Re-Learning to be Human for Global Times:

Justice and Responsibility


January 9-10, 2017                                                                                         Delhi, India




University of Delhi



Globalisation is taking us away from ‘something that is essentially required to be called a human’. To counter this kind of attitude many urged for human face of globalisation. The need of the day is to relearn to be human. This seminar aims to bring out academic engagement on two concepts - Justice and Responsibility - which are very important for an individual to be human. Human here, is taken to be able to relate to oneself and to the others as well as to the nature. With the understanding and use of these two concepts Individuals realise their own selves, in relation to themselves and in relation to the nature as well.


Justice has many forms, social, legal and natural, depending on the perception. It has been transforming its meaning as well as referent continuously with the growth of human civilisation. Its conception as well as its ensuring mechanisms have been changing from time to time in the writings of Plato, Aristotle, Augustine, Aquinas, Hobbes, Hume, Kant, Mill, Rawls, Robert Nozick, Michael Sandle, Thomas Pogge, Martha Nussbaum, Amartya Sen, Michael Boylan etc. It must be noted that institutions charged with giving justice must understand responsibility in terms of norms governing what people are entitled to expect of each other. On this conception, the sort of responsibility that is of interest to private law or distributive justice is not a relation between a person and the consequence, rather, it is a relation between persons with respect to consequences. As a result, nonrelational facts about a person's actions and the circumstances in which he/she performs them will never settle the questions of responsibility that matter to institutions charged with giving justice.

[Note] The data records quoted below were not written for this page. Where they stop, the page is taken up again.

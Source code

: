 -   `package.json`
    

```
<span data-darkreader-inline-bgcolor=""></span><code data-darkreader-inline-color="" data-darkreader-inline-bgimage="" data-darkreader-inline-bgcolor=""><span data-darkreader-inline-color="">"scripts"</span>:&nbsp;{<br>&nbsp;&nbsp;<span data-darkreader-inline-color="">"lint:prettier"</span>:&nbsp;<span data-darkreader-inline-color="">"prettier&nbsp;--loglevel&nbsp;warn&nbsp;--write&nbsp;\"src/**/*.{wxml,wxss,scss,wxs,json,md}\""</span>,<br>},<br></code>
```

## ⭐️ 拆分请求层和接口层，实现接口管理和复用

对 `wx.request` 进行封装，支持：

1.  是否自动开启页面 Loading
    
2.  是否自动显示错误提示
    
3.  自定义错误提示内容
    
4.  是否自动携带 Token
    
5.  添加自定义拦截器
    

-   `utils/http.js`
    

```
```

Similarly, philosophical discussions on the concept of Responsibility have varied from agent oriented to prospective, retrospective and virtue forms. Globalisation has brought a new orientation to all these forms of discussion on responsibility, by giving it a new dimension. Philosophers such as Edmund Burke, J.S. mill and Max Weber etc. have enriched the discussion, historically,  J.S. Mill for instance writes of responsibility from the point of principles of representative government. Similarly, Max Weber propounded an ethics of responsibility for the politician.

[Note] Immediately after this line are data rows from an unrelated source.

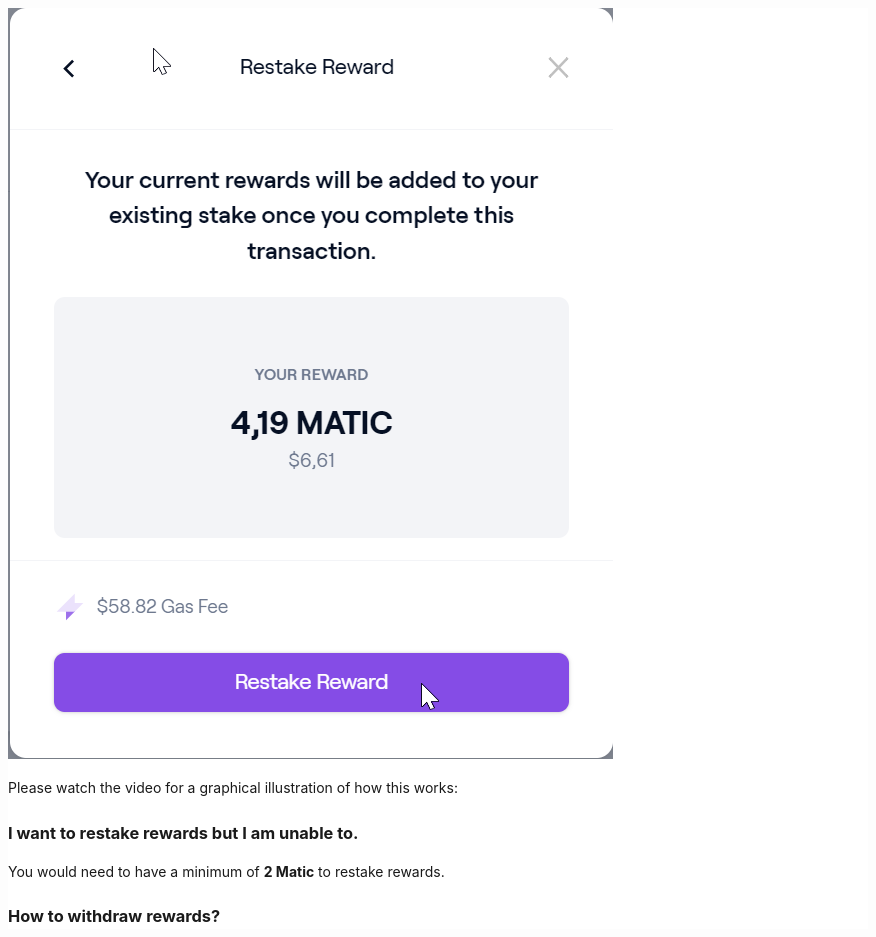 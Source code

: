   ![img](../../../img/pos/restake-rewards2.png)
  </center>

Please watch the video for a graphical illustration of how this works:

<video width="100%" height="100%" controls="true" >
  <source type="video/mp4" src="../../../../img/pos/restake.mp4"></source>
  <p>Your browser does not support the video element.</p>
</video>

### I want to restake rewards but I am unable to.

You would need to have a minimum of **2 Matic** to restake rewards.

### How to withdraw rewards?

In the light of the above discussion, What kind of new challenges Globalisation is posing to the essentially human conceptions such as Justice and Responsibility is the major concern of the seminar.


The following are some of the sub-themes and questions that the seminar intends to address:


  1. Relation between Justice and Responsibility: Can there be justice without responsibility and vice versa, Are concepts like Justice and Responsibility dependent on concept of reciprocity?

  2. Justice and responsibility in relation to society, Religion, Economy, Nature, Life, Information technology, Artificial life

  3. Philosophical foundations of Responsibility: Individual responsibility versus group responsibility, Responsibility of the group to group, group towards individual, individual towards individual, individual towards group.

  4. Forms of Responsibility: Responsibility as Virtue, Agent oriented, Prospective and Retrospective Responsibility

  5. Whether we have any responsibility towards our future generations?

  6. Whether we are justified in excessively exploiting the resources for our own use, without giving a thought for the coming generations?

  7. Various forms of Justice: Distributive theories of justice: Social justice, Virtue, Fairness, Property rights and Maximisation of Welfare: Retributive Theories of Justice: Utilitarianism, Restorative justice and Mixed theories,

  8. Do we have any obligation to the unknown?

  9. Can there be any valid claim for justice by the unknown?

  10. Whether discussion on - Justice for the unknown, justice for the non-existent, justice for future – have any validity?

  11. Corporate social responsibility.

  12. Challenges to Justice and Responsibility during Globalisation.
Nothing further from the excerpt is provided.